WHAT’S IN YOUR BASEMENT?
By Arthur V. Evans
While moving some bags of potting soil on the front porch a few years back, I discovered a gathering of variously sized leggy and very nervous creatures. Their pale bodies, not quite reaching an inch in length, appeared to be brown banded, supported by long legs mottled with patches of gray and rust. Their long, hair-like antennae waved nervously about as I knelt down for a closer look. At first glance, they looked decidedly spidery in appearance. They scampered easily up, over, and around vertical surfaces of concrete, brick, and paneling and quickly disappeared into the nearby shrubbery. I had stumbled upon a congregation of camel crickets popularly known as greenhouse stone crickets, Diestrammena asynamora.

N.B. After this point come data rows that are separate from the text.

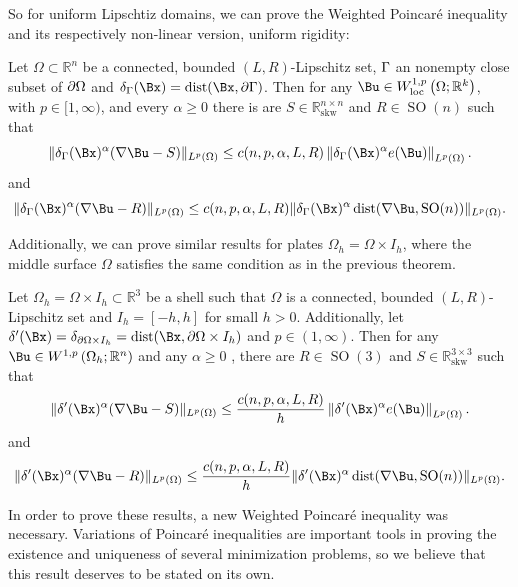 So for uniform Lipschtiz domains, we can prove the Weighted Poincaré inequality and its respectively non-linear version, uniform rigidity:
\begin{theorem} \label{KornGamma} Let $\Omega \subset \mathbb{R}^n$ be a connected, bounded $(L, R)$-Lipschitz set,  $\Gamma$ an nonempty  close subset of $\partial\Omega$ and $\delta_\GG(\Bx)=\dist(\Bx, \partial\GG)$. Then for any $\Bu \in W_{\mathrm{loc}}^{1, p}\left(\Omega ; \mathbb{R}^k\right)$, with $p \in[1, \infty)$, and every $\alpha\geq0$ there is are  $S \in \mathbb{R}_{\mathrm{skw}}^{n \times n}$ and $R \in \operatorname{SO}(n)$  such that
$$
\|\delta_\GG(\Bx)^\alpha(\nabla \Bu-S)\|_{L^p(\Omega)} \leq  c(n,p,\alpha,L,R)\left\|\delta_\GG(\Bx)^\alpha e(\Bu)\right\|_{L^p(\Omega)}.
$$
and
$$
\|\delta_\GG(\Bx)^\alpha(\nabla \Bu-R)\|_{L^p(\Omega)} \leq c(n,p,\alpha, L,R)\|\delta_\GG(\Bx)^\alpha\operatorname{dist}(\nabla \Bu, \operatorname{SO}(n))\|_{L^p(\Omega)}.
$$
\end{theorem}



Additionally, we can prove similar results for plates $\Omega_h=\Omega\times I_h$, where the middle surface $\Omega$ satisfies the same condition as in the previous theorem.

\begin{theorem} \label{KornGammaPlate} Let $\Omega_h=\Omega\times I_h \subset \mathbb{R}^3$ be a shell such that $\Omega$ is  a connected, bounded $(L, R)$-Lipschitz set and $I_h=[-h,h]$ for small $h>0$. Additionally, let $\delta'(\Bx)=\delta_{\dOm\times I_h}=\dist(\Bx,\dOm\times I_h)$ and $p \in(1, \infty)$. Then for any $\Bu \in W^{1, p}\left(\Omega_h ; \mathbb{R}^n\right)$ and any $\alpha\geq 0 $ , there are $R \in \operatorname{SO}(3)$ and $S \in \mathbb{R}_{\mathrm{skw}}^{3 \times 3}$ such that
$$
\|\delta'(\Bx)^\alpha(\nabla \Bu-S)\|_{L^p(\Omega)} \leq  \frac{c(n,p,\alpha,L,R)}{h}\left\|\delta'(\Bx)^\alpha e(\Bu)\right\|_{L^p(\Omega)}.
$$
and
$$
\|\delta'(\Bx)^\alpha(\nabla \Bu-R)\|_{L^p(\Omega)} \leq \frac{c(n,p,\alpha,L,R)}{h}\|\delta'(\Bx)^\alpha\operatorname{dist}(\nabla \Bu, \operatorname{SO}(n))\|_{L^p(\Omega)}.
$$
\end{theorem}


In order to prove these results, a new Weighted Poincaré inequality was necessary. Variations of Poincaré inequalities are important tools in proving the existence and uniqueness of several minimization problems, so we believe that this result deserves to be stated on its own.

Greenhouse stone crickets are distinguished from other camel crickets in eastern North America by their decided preference for urban surroundings and a pair of small, closely set horns located between the bases of the antennae. Their long antennae—which may exceed three-times the body length—combined with long legs, may fool some people into thinking that they are spiders. In fact, some people call them “spider crickets.”

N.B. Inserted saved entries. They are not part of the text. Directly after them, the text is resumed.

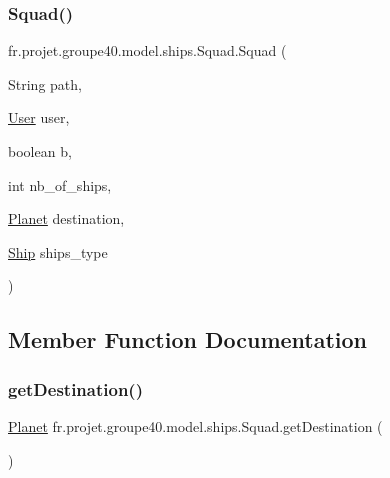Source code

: \mbox{\label{classfr_1_1projet_1_1groupe40_1_1model_1_1ships_1_1_squad_a7221e4325db91f455b59652d047cddac}} 
\subsubsection{\texorpdfstring{Squad()}{Squad()}\hspace{0.1cm}{\footnotesize\ttfamily [2/2]}}
{\footnotesize\ttfamily fr.\+projet.\+groupe40.\+model.\+ships.\+Squad.\+Squad (\begin{DoxyParamCaption}\item[{String}]{path,  }\item[{\hyperlink{classfr_1_1projet_1_1groupe40_1_1client_1_1_user}{User}}]{user,  }\item[{boolean}]{b,  }\item[{int}]{nb\+\_\+of\+\_\+ships,  }\item[{\hyperlink{classfr_1_1projet_1_1groupe40_1_1model_1_1board_1_1_planet}{Planet}}]{destination,  }\item[{\hyperlink{classfr_1_1projet_1_1groupe40_1_1model_1_1ships_1_1_ship}{Ship}}]{ships\+\_\+type }\end{DoxyParamCaption})}



\subsection{Member Function Documentation}
\mbox{\label{classfr_1_1projet_1_1groupe40_1_1model_1_1ships_1_1_squad_aa5362a9a9f99f3e9e43a4421bf78792c}} 
\subsubsection{\texorpdfstring{get\+Destination()}{getDestination()}}
{\footnotesize\ttfamily \hyperlink{classfr_1_1projet_1_1groupe40_1_1model_1_1board_1_1_planet}{Planet} fr.\+projet.\+groupe40.\+model.\+ships.\+Squad.\+get\+Destination (\begin{DoxyParamCaption}{ }\end{DoxyParamCaption})}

Their powerful jumping legs can launch them up to four feet in the air. Mature females have a long, swordlike egg-laying tube, or ovipositor that they use to deposit several hundred eggs in the soil in spring. The eggs take about two or three months to hatch. The young, wingless crickets strongly resemble the adults but are smaller in size. Once mature, the adults live for about a year. Greenhouse stone crickets overwinter as either nymphs or adults.
Greenhouse stone crickets belong to the family Rhaphidophoridae. Raphidophorids are commonly known as camel crickets because of their hump-backed appearance. They are also called cave crickets because they are often found living in and around the entrances of caves. However, they are equally at home in crevices, hollow trees, and basements, or under logs and stones. Strictly nocturnal, greenhouse stone crickets venture out during the day only when disturbed. Without wings or other sound-producing structures, these crickets never contribute to the evening chorus. However, some camel crickets are thought to drum their abdomens on the substrate in an effort to attract mates.

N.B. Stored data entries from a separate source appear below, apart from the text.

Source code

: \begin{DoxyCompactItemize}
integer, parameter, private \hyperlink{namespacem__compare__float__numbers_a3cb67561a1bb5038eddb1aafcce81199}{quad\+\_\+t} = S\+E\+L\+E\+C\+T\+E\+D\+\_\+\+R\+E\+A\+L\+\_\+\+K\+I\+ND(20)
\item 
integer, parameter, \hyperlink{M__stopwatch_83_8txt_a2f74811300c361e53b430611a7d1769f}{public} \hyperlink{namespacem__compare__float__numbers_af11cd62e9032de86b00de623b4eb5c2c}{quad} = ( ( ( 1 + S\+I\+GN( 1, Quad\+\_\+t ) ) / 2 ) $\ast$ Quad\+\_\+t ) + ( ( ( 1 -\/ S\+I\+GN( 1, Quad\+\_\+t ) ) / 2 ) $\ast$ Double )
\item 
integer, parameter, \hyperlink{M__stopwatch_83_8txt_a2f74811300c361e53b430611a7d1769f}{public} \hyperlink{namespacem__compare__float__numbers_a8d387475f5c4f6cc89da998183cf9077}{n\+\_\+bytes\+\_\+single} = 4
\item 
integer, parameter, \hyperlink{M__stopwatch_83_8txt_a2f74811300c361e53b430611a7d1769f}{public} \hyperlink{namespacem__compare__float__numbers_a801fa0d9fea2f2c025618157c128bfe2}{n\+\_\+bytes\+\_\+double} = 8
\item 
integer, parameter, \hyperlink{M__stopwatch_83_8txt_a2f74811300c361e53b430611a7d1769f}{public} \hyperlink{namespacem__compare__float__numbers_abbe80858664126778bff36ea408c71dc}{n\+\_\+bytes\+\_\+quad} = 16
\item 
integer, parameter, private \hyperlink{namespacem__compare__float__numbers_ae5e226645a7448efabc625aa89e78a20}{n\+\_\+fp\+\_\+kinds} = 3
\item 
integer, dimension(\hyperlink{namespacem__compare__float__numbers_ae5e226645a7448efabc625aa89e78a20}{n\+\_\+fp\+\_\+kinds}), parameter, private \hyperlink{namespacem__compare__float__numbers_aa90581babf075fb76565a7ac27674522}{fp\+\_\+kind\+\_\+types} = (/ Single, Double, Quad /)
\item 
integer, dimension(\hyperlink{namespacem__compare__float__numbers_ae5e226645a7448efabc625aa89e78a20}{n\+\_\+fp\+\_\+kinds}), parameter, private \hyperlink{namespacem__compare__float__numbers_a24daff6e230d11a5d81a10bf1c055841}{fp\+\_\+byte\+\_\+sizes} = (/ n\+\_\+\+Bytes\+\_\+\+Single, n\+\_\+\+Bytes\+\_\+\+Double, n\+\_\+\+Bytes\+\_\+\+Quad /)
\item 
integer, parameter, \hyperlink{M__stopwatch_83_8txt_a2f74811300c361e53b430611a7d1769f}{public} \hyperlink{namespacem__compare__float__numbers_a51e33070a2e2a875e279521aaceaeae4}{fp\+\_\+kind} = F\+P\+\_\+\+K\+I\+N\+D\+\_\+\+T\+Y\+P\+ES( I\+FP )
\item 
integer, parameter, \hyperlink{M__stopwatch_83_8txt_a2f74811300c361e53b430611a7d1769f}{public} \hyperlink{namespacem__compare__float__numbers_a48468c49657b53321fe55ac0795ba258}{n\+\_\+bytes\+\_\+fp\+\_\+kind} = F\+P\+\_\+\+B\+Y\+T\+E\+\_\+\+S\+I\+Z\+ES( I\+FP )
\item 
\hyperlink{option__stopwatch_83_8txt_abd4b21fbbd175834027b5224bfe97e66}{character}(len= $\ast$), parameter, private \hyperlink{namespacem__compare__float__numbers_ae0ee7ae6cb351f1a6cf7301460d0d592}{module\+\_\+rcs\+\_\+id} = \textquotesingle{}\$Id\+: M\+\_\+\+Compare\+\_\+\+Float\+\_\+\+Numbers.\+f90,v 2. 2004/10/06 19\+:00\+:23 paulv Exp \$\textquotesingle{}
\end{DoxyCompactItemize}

Some of the 200 or so species of camel and cave crickets known to occur in North America originally hail from other parts of the world. An immigrant from China, the greenhouse stone cricket first became established in the warm, moist greenhouses throughout much of Europe and North America, and is now cosmopolitan.
During heavy rains, or hot, dry days, greenhouse stone crickets will invade garages, sheds, and basements, often assembling by the dozens or hundreds. Indoors, the crickets are attracted to dark, humid spaces, such as those afforded by bathrooms and laundry rooms. Clothing and linens stored in these areas may be damaged if persistent populations of these crickets cannot find suitable plant food nearby.
Outdoors, they are commonly found on the ground, beneath stones and logs, or in piles of firewood. Areas overgrown with ivy and other ground covers provide excellent hiding places for them. Greenhouse stone crickets feed on living plants and small insects. In greenhouses, these crickets will eagerly consume seedling, flowers, seeds, or young leaves, but they seldom cause serious damage to plants. They will also scavenge other plant and animal materials.
As you read this, you can take comfort in the fact that right now, somewhere in the bowels of your basement or elsewhere on your property, these sociable creatures are quietly taking refuge. Whether we like it or not, our steady supplies of food and water, served up in artificially warmed environments, have made it possible for these curious creatures to become a regular part of our lives.